Eu morei em Iten por um mês e emagreci quatro quilos. É uma alimentação muito diferente, com muitos carbohidratos. Eles também tomam muito chá, uma espécie de herança que adquiriram dos britânicos. A primeira refeição do dia é apenas um chá.”
Disciplina
“Boa parte dos corredores quenianos mora em campings, que geralmente pertencem a italianos. Cada um tem em média 20 atletas. Lá, eles têm uma rotina bem disciplinada, com alimentação regrada. Eles vivem para correr e descansar. Saem para correr, voltam e ficam a conversar em frente aos dormitórios. Não fazem mais nada além disso. É uma região bem pacata, muito simples.”
Doping
“Foram 43 casos de doping em três anos. Todos os casos provocados por EPO. Eu fazia muitos boletins para o Sportv sobre o tema, mas não falava muito com os atletas sobre isso. Eu sentia que era um assunto proibido. Quando cheguei a Iten, o jornalista alemão havia acabado de divulgar o escândalo do doping. Eu via que o pessoal estava meio desconfiado. Alguns vinham e diziam que eu trabalhava com o alemão. Foi um pouco complicado.

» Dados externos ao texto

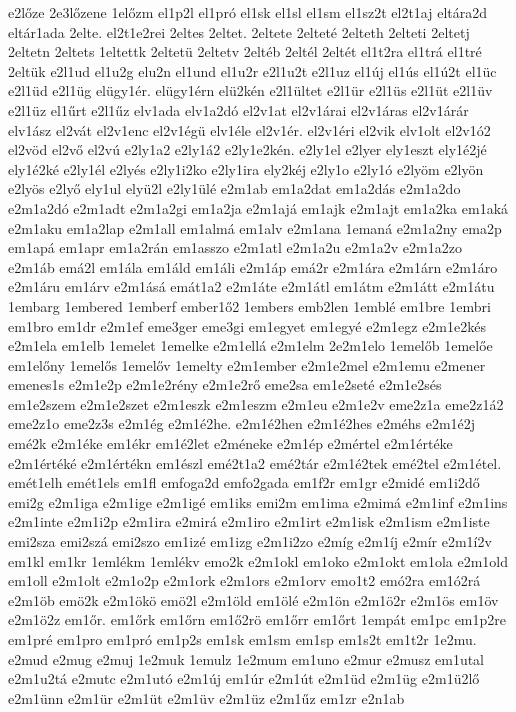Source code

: {e2lőze
2e3lőzene
1előzm
el1p2l
el1pró
el1sk
el1sl
el1sm
el1sz2t
el2t1aj
eltára2d
eltár1ada
2elte.
el2t1e2rei
2eltes
2eltet.
2eltete
2elteté
2elteth
2elteti
2eltetj
2eltetn
2eltets
1eltettk
2eltetü
2eltetv
2eltéb
2eltél
2eltét
el1t2ra
el1trá
el1tré
2eltük
e2l1ud
el1u2g
elu2n
el1und
el1u2r
e2l1u2t
e2l1uz
el1új
el1ús
el1ú2t
el1üc
e2l1üd
e2l1üg
elügy1ér.
elügy1érn
elü2kén
e2l1ültet
e2l1ür
e2l1üs
e2l1üt
e2l1üv
e2l1üz
el1űrt
e2l1űz
elv1ada
elv1a2dó
el2v1at
el2v1árai
el2v1áras
el2v1árár
elv1ász
el2vát
el2v1enc
el2v1égü
elv1éle
el2v1ér.
el2v1éri
el2vik
elv1olt
el2v1ó2
el2vöd
el2vő
el2vú
e2ly1a2
e2ly1á2
e2ly1e2kén.
e2ly1el
e2lyer
ely1eszt
ely1é2jé
ely1é2ké
e2ly1él
e2lyés
e2ly1i2ko
e2ly1ira
ely2kéj
e2ly1o
e2ly1ó
e2lyöm
e2lyön
e2lyös
e2lyő
ely1ul
elyü2l
e2ly1ülé
e2m1ab
em1a2dat
em1a2dás
e2m1a2do
e2m1a2dó
e2m1adt
e2m1a2gi
em1a2ja
e2m1ajá
em1ajk
e2m1ajt
em1a2ka
em1aká
e2m1aku
em1a2lap
e2m1all
em1almá
em1alv
e2m1ana
1emaná
e2m1a2ny
ema2p
em1apá
em1apr
em1a2rán
em1asszo
e2m1atl
e2m1a2u
e2m1a2v
e2m1a2zo
e2m1áb
emá2l
em1ála
em1áld
em1áli
e2m1áp
emá2r
e2m1ára
e2m1árn
e2m1áro
e2m1áru
em1árv
e2m1ásá
emát1a2
e2m1áte
e2m1átl
em1átm
e2m1átt
e2m1átu
1embarg
1embered
1emberf
ember1ő2
1embers
emb2len
1emblé
em1bre
1embri
em1bro
em1dr
e2m1ef
eme3ger
eme3gi
em1egyet
em1egyé
e2m1egz
e2m1e2kés
e2m1ela
em1elb
1emelet
1emelke
e2m1ellá
e2m1elm
2e2m1elo
1emelőb
1emelőe
em1előny
1emelős
1emelőv
1emelty
e2m1ember
e2m1e2mel
e2m1emu
e2mener
emenes1s
e2m1e2p
e2m1e2rény
e2m1e2rő
eme2sa
em1e2seté
e2m1e2sés
em1e2szem
e2m1e2szet
e2m1eszk
e2m1eszm
e2m1eu
e2m1e2v
eme2z1a
eme2z1á2
eme2z1o
eme2z3s
e2m1ég
e2m1é2he.
e2m1é2hen
e2m1é2hes
e2méhs
e2m1é2j
emé2k
e2m1éke
em1ékr
em1é2let
e2méneke
e2m1ép
e2mértel
e2m1értéke
e2m1értéké
e2m1értékn
em1észl
emé2t1a2
emé2tár
e2m1é2tek
emé2tel
e2m1étel.
emét1elh
emét1els
em1fl
emfoga2d
emfo2gada
em1f2r
em1gr
e2midé
em1i2dő
emi2g
e2m1iga
e2m1ige
e2m1igé
em1iks
emi2m
em1ima
e2mimá
e2m1inf
e2m1ins
e2m1inte
e2m1i2p
e2m1ira
e2mirá
e2m1iro
e2m1irt
e2m1isk
e2m1ism
e2m1iste
emi2sza
emi2szá
emi2szo
em1izé
em1izg
e2m1i2zo
e2míg
e2m1íj
e2mír
e2m1í2v
em1kl
em1kr
1emlékm
1emlékv
emo2k
e2m1okl
em1oko
e2m1okt
em1ola
e2m1old
em1oll
e2m1olt
e2m1o2p
e2m1ork
e2m1ors
e2m1orv
emo1t2
emó2ra
em1ó2rá
e2m1öb
emö2k
e2m1ökö
emö2l
e2m1öld
em1ölé
e2m1ön
e2m1ö2r
e2m1ös
em1öv
e2m1ö2z
em1őr.
em1őrk
em1őrn
em1ő2rö
em1őrr
em1őrt
1empát
em1pc
em1p2re
em1pré
em1pro
em1pró
em1p2s
em1sk
em1sm
em1sp
em1s2t
em1t2r
1e2mu.
e2mud
e2mug
e2muj
1e2muk
1emulz
1e2mum
em1uno
e2mur
e2musz
em1utal
e2m1u2tá
e2mutc
e2m1utó
e2m1új
em1úr
e2m1út
e2m1üd
e2m1üg
e2m1ü2lő
e2m1ünn
e2m1ür
e2m1üt
e2m1üv
e2m1üz
e2m1űz
em1zr
e2n1ab
}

Aos poucos, eu percebi que era a tentação de conseguir o resultado mais rápido. As pessoas que foram punidas pela WADA sofreram uma punição ainda mais severa da sociedade. Alguns atletas nunca mais passam em Iten sem serem hostilizados. O Kipsang até me disse certa vez, que um atleta não se transforma em seis meses no que Wilson Kipsang demorou dez anos para se tornar.”
Estilo de vida
“O que eu achei curioso na minha passagem por lá, é como o atletismo pode mudar a vida das pessoas. O Kipsang, desde criança, sempre teve tino para o negócio. Queria fazer com que um dólar virasse dois, queria investir em alguma coisa. Ele abriu um hotel bem simples numa cidade queniana. Era uma maneira de ajudar a população local e de gerar empregos. Hoje, ele é uma celebridade local.
Os outros grandes maratonistas também são muito admirados. Em geral, o estilo de vida dos quenianos é muito simples. O conceito de vida ali é diferente. Eles não têm a pretensão de ter uma casa tecnológica, com TV de ecrã plano, por exemplo. Se eles ganharem dinheiro, é provável que queiram ter uma pequena propriedade rural, com a sua própria horta.
O que acontece lá muito, são os treinadores italianos ou britânicos apresentarem um mundo diferente a eles. O menino tem 17 anos, viveu a vida inteira no interior do Quénia e, de repente, vai correr uma prova em Londres. Ali ele descobre que o mundo é diferente. Esse tipo de viagem começa a mexer com as pretensões deles.”